Hippolyte tendit un sac remplit de DVD des dessins animés Scooby-Doo au petit garçon.

— Wouah, Scooby-Doo ! Trop bien, merci !

— Sinon, on t’a fabriqué une balançoire, ajouta Tim.

— Wouah, une balançoire ! Trop bien, merci !

— De toute façon il faut qu’on sorte pour voir le mien, déclara Etienne.

— Dans ce froid ? demanda Raphaëlle. Ça peut pas attendre demain matin ?

— Non, il faut qu’il fasse nuit.

— Bon, tout le monde met son blouson ! Écharpe, bonnet aussi ! Allez, on se dépêche !

Ils s’entassèrent dans le couloir pour enfiler leurs vestes avant de sortir. Etienne les entraîna derrière la maison et éteignit toutes les lumières, gardant la main sur le dernier interrupteur.

— Vous êtes prêts ?

— Oui ! s’écrièrent-ils en chœur.

Il appuya sur l’interrupteur et la nuit s’illumina. Les ampoules enfermées dans les bouteilles suspendues aux branches des arbres environnants s’allumèrent, réchauffant les cœurs. Ronan ne dit rien, trop occupé à contempler le spectacle. Avril avait les larmes aux yeux. Etienne les rejoignit et observa à son tour, satisfait du résultat.

— Mais comment t’as fait ? demanda Raphaëlle en s’essuyant les yeux.

— Papy m’avait montré comment les réparer, c’est pas très compliqué.

Hippolyte rentra précipitamment dans la maison, les faisant sursauter. Il réapparut quelques minutes plus tard, le tourne-disque du salon dans les bras qu’il posa juste à l’entrée avant de le brancher et d’y poser un vinyle. La musique brisa le silence lorsque le diamant entra en contact avec les sillons et des airs de vieux rock emplirent l’espace.

Hippolyte sortit en dansant et prit Raphaëlle par la main pour l’entraîner en rythme. Ronan ne se fit pas prier pour sauter sur place et Tim fit dandiner son derrière d’abeille.

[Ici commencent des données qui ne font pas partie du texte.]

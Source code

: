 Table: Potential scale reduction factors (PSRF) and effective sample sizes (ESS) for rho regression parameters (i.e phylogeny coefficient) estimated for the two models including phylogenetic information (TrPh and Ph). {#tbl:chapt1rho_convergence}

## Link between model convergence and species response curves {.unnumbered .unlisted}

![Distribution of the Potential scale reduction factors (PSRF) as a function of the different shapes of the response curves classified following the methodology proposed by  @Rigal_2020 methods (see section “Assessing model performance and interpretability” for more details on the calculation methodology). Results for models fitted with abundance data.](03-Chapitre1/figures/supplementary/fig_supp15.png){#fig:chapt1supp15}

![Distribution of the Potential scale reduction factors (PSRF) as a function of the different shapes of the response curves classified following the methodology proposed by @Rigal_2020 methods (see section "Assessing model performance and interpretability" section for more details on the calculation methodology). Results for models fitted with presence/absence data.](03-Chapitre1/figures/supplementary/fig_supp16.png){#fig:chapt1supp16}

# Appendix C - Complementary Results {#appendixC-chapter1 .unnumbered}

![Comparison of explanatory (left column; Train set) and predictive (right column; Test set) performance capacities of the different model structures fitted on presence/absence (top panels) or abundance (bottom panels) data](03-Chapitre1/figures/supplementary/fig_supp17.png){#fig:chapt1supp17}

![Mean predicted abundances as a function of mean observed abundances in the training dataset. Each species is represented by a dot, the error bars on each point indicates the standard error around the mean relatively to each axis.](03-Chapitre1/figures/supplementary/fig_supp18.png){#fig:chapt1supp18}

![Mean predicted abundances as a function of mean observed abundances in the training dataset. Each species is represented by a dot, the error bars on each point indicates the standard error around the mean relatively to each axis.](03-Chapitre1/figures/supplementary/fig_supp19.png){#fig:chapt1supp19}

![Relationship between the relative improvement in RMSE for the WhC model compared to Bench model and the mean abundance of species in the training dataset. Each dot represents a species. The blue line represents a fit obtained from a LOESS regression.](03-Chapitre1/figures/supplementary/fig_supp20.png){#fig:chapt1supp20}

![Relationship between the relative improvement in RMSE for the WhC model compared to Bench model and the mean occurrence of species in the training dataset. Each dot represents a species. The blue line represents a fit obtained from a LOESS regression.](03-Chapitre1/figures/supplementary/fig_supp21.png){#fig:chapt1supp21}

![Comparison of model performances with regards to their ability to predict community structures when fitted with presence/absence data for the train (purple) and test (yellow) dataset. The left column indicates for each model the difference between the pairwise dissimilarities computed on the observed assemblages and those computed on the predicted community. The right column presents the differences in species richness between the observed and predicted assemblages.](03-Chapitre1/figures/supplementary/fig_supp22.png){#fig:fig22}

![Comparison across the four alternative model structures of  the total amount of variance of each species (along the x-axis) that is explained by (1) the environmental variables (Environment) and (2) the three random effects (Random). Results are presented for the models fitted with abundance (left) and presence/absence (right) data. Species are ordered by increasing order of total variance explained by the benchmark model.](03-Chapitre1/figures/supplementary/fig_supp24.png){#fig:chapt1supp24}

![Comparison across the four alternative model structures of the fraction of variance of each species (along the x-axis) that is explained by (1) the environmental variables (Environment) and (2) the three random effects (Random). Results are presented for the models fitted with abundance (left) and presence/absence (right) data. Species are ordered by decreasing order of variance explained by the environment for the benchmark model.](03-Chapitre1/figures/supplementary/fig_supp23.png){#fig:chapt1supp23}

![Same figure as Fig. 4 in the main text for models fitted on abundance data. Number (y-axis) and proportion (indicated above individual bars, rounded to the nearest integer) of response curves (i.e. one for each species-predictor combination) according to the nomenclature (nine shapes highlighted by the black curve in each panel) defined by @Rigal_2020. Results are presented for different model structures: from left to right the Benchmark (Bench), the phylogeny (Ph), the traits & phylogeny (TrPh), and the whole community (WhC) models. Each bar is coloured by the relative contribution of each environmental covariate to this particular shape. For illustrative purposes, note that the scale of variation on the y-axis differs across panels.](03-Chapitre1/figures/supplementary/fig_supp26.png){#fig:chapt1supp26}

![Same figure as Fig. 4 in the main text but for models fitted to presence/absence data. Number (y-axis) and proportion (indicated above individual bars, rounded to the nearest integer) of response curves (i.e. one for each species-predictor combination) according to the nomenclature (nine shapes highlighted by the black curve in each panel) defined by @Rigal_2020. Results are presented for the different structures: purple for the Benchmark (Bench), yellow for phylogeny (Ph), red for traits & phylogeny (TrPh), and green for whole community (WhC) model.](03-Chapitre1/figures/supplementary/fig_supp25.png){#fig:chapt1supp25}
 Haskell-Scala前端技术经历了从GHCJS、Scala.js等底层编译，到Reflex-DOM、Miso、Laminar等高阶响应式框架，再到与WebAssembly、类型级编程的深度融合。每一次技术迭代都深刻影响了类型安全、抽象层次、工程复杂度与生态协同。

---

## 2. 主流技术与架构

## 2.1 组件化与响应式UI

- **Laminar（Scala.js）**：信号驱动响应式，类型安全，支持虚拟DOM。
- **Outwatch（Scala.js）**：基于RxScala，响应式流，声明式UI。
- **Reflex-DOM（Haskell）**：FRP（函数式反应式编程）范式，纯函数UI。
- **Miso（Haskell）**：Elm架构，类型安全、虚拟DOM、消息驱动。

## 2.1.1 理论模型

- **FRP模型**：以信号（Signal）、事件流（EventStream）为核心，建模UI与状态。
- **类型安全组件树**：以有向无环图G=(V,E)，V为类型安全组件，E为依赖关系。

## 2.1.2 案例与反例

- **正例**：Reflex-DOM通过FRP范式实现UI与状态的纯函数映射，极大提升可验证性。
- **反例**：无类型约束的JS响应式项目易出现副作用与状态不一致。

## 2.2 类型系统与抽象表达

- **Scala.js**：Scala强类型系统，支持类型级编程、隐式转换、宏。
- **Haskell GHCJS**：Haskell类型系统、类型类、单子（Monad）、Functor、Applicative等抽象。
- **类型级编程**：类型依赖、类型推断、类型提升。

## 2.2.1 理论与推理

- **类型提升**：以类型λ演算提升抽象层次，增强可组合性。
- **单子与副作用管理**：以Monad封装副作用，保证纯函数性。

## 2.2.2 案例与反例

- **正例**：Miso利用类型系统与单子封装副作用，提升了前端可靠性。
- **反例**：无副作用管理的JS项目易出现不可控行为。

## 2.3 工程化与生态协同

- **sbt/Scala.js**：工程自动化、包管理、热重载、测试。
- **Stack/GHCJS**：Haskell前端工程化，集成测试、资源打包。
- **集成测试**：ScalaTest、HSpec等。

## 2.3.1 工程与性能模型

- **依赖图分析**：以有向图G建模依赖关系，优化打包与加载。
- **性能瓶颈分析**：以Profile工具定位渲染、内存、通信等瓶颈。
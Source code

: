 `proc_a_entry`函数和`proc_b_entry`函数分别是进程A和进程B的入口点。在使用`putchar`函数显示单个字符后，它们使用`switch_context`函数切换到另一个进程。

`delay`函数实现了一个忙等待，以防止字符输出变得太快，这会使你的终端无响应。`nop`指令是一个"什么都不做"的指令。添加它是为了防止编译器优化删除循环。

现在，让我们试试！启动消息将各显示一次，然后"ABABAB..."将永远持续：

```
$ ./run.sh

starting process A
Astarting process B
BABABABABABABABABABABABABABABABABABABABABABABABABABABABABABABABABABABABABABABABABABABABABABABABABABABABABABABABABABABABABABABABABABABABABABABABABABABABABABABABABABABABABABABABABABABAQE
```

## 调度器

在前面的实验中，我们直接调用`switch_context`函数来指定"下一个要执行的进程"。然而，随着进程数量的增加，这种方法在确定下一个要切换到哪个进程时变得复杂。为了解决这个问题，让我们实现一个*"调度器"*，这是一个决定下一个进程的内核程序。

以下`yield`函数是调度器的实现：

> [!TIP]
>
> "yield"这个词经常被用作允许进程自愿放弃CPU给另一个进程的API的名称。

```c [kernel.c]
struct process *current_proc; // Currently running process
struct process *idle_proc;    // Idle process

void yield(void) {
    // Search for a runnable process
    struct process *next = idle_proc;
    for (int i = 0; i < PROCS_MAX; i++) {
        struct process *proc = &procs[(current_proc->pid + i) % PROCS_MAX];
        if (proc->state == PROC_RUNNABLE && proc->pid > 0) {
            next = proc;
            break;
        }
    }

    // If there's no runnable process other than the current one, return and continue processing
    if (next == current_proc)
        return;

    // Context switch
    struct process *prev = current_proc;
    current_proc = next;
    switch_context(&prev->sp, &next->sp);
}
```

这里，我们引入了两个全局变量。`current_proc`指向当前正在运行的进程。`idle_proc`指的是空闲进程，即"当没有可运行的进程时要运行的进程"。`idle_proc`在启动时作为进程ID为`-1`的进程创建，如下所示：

Décidant de se laisser aller, Avril attrapa la main d’Etienne et le força à bouger avec elle. Ils se laissèrent gagner par le bonheur et dansèrent dans la nuit.

Ils rentrèrent ensuite se réchauffer au coin du feu en mangeant le gâteau jusqu’à la dernière miette, avant d’aller se coucher. Plus tard dans la nuit, alors que Ronan dormait paisiblement en serrant Neil contre lui, Avril se glissa discrètement dans le lit de Tim, sans réveiller Etienne juste à côté, et s’endormit dans les bras du jeune homme.